# I think I found a barn! :D



## o0hawaiigirl0o (Aug 8, 2008)

Looks awesome! You can't tell everything by a website, so I'm glad you're going to check it out for yourself.


----------



## PoptartShop (Jul 25, 2010)

I think it looks like a nice riding place, I am also glad you're checking it out.


----------



## omgpink (Aug 16, 2008)

Thanks everyone! My mom said we might go out this weekend!


----------



## Gingerrrrr (Feb 12, 2008)

wow its cheap!


----------



## omgpink (Aug 16, 2008)

really??


----------



## Light Bright (Aug 28, 2008)

yep, my lessons are sixty five for an hour :] It looks nice, I hope it works out.


----------



## omgpink (Aug 16, 2008)

WOW thats a lot! lol Well I'm going out there next Sat so, I'm excited. I also asked people about it on another form and this girl, from my same area, goes to another stable. She said she's heard some bad stuff about the trainers, so I pmed her and I'm waiting to see what she says back. I emailed the barn and asked them what times the had lessons that sat, if any, cause I wanted to check them out.

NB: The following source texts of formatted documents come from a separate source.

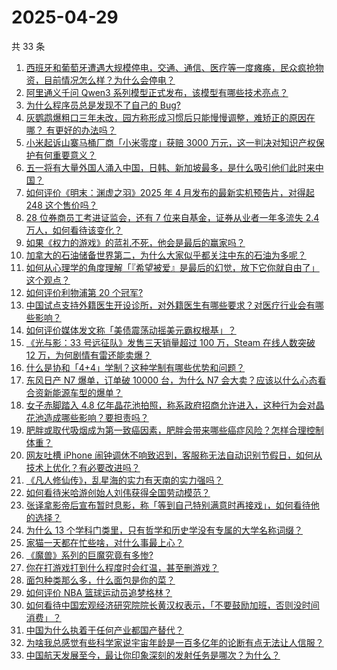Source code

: # 2025-04-29

共 33 条

<!-- BEGIN ZHIHUVIDEO -->
<!-- 最后更新时间 Tue Apr 29 2025 12:13:42 GMT+0800 (China Standard Time) -->
1. [西班牙和葡萄牙遭遇大规模停电，交通、通信、医疗等一度瘫痪，民众疯抢物资，目前情况怎么样？为什么会停电？](https://www.zhihu.com/question/1900286031774843467)
1. [阿里通义千问 Qwen3 系列模型正式发布，该模型有哪些技术亮点？](https://www.zhihu.com/question/1900300358229652607)
1. [为什么程序员总是发现不了自己的 Bug?](https://www.zhihu.com/question/587995936)
1. [灰鹦鹉爆粗口三年未改，园方称形成习惯后只能慢慢调整，难矫正的原因在哪？ 有更好的办法吗？](https://www.zhihu.com/question/1898763060996466675)
1. [小米起诉山寨马桶厂商「小米零度」获赔 3000 万元，这一判决对知识产权保护有何重要意义？](https://www.zhihu.com/question/1899458861376713751)
1. [五一将有大量外国人涌入中国，日韩、新加坡最多，是什么吸引他们此时来中国？](https://www.zhihu.com/question/1899584705143206537)
1. [如何评价《明末：渊虚之羽》2025 年 4 月发布的最新实机预告片，对得起 248 这个售价吗？](https://www.zhihu.com/question/1900459547069505968)
1. [28 位券商员工考进证监会，还有 7 位来自基金，证券从业者一年多流失 2.4 万人，如何看待该变化？](https://www.zhihu.com/question/1899452348327260723)
1. [如果《权力的游戏》的蓝礼不死，他会是最后的赢家吗？](https://www.zhihu.com/question/267538345)
1. [加拿大的石油储备世界第二，为什么大家似乎都关注中东的石油为多呢？](https://www.zhihu.com/question/30651530)
1. [如何从心理学的角度理解「『希望被爱』是最后的幻觉，放下它你就自由了」这个观点？](https://www.zhihu.com/question/14956553469)
1. [如何评价利物浦第 20 个冠军?](https://www.zhihu.com/question/1900122859931672753)
1. [中国试点支持外籍医生开设诊所，对外籍医生有哪些要求？对医疗行业会有哪些影响？](https://www.zhihu.com/question/1897674410502086817)
1. [如何评价媒体发文称「美债震荡动摇美元霸权根基」？](https://www.zhihu.com/question/1900136131661625340)
1. [《光与影：33 号远征队》发售三天销量超过 100 万，Steam 在线人数突破 12 万，为何剧情有雷还能卖爆？](https://www.zhihu.com/question/1900228399844294909)
1. [什么是协和「4+4」学制？这种学制有哪些优势和问题？](https://www.zhihu.com/question/1900203461963904331)
1. [东风日产 N7 爆单，订单破 10000 台，为什么 N7 会大卖？应该以什么心态看合资新能源车型的爆单？](https://www.zhihu.com/question/1900072381575325188)
1. [女子赤脚踏入 4.8 亿年晶花池拍照，称系政府招商允许进入，这种行为会对晶花池造成哪些影响？要担责吗？](https://www.zhihu.com/question/1900119661791634118)
1. [肥胖或取代吸烟成为第一致癌因素，肥胖会带来哪些癌症风险？怎样合理控制体重？](https://www.zhihu.com/question/1897312268926021661)
1. [网友吐槽 iPhone 闹钟调休不响致迟到，客服称无法自动识别节假日，如何从技术上优化？有必要改进吗？](https://www.zhihu.com/question/1899826576629130303)
1. [《凡人修仙传》，乱星海的实力有天南的实力强吗？](https://www.zhihu.com/question/1899103841334589081)
1. [如何看待米哈游创始人刘伟获得全国劳动模范？](https://www.zhihu.com/question/1900302764250206950)
1. [张译拿影帝后宣布暂时息影，称「等到自己特别满意时再接戏」，如何看待他的选择？](https://www.zhihu.com/question/1899932391042147948)
1. [为什么 13 个学科门类里，只有哲学和历史学没有专属的大学名称词缀？](https://www.zhihu.com/question/1898134888395314297)
1. [家猫一天都在忙些啥，对什么事最上心？](https://www.zhihu.com/question/664275888)
1. [《魔兽》系列的巨魔究竟有多惨?](https://www.zhihu.com/question/570222535)
1. [你在打游戏打到什么程度时会红温，甚至删游戏？](https://www.zhihu.com/question/1894171275213121052)
1. [面包种类那么多，什么面包是你的菜？](https://www.zhihu.com/question/1895843737667604640)
1. [如何评价 NBA 篮球运动员追梦格林？](https://www.zhihu.com/question/530441426)
1. [如何看待中国宏观经济研究院院长黄汉权表示，「不要鼓励加班，否则没时间消费」？](https://www.zhihu.com/question/1899825409241093601)
1. [中国为什么执着于任何产业都国产替代？](https://www.zhihu.com/question/1898561030344410133)
1. [为啥我总感觉有些科学家说宇宙年龄是一百多亿年的论断有点无法让人信服？](https://www.zhihu.com/question/1899625770072127338)
1. [中国航天发展至今，最让你印象深刻的发射任务是哪次？为什么？](https://www.zhihu.com/question/1897678724008224331)
<!-- END ZHIHUVIDEO -->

So I hope all goes well!


----------



## omgpink (Aug 16, 2008)

I just checked my messages on the other board after I tyed that last message and this is what she said.

"ummmmm... about the trainers, I don't want to spread rumors or anything, but they got their own barn because they always had complaints about the other stables and stuff like that (they always sued [sp, i suck at spelling] them). There really nice and all, there's just stuff that a lot of people at my barn have a problem with.

Sommertime Farms is like an hour away from ...... I actually live in ...... and it's already a long drive for me. There is no website because we just switched to this barn like a year or so ago (she didn't have her own before). She's really a really good trainer though."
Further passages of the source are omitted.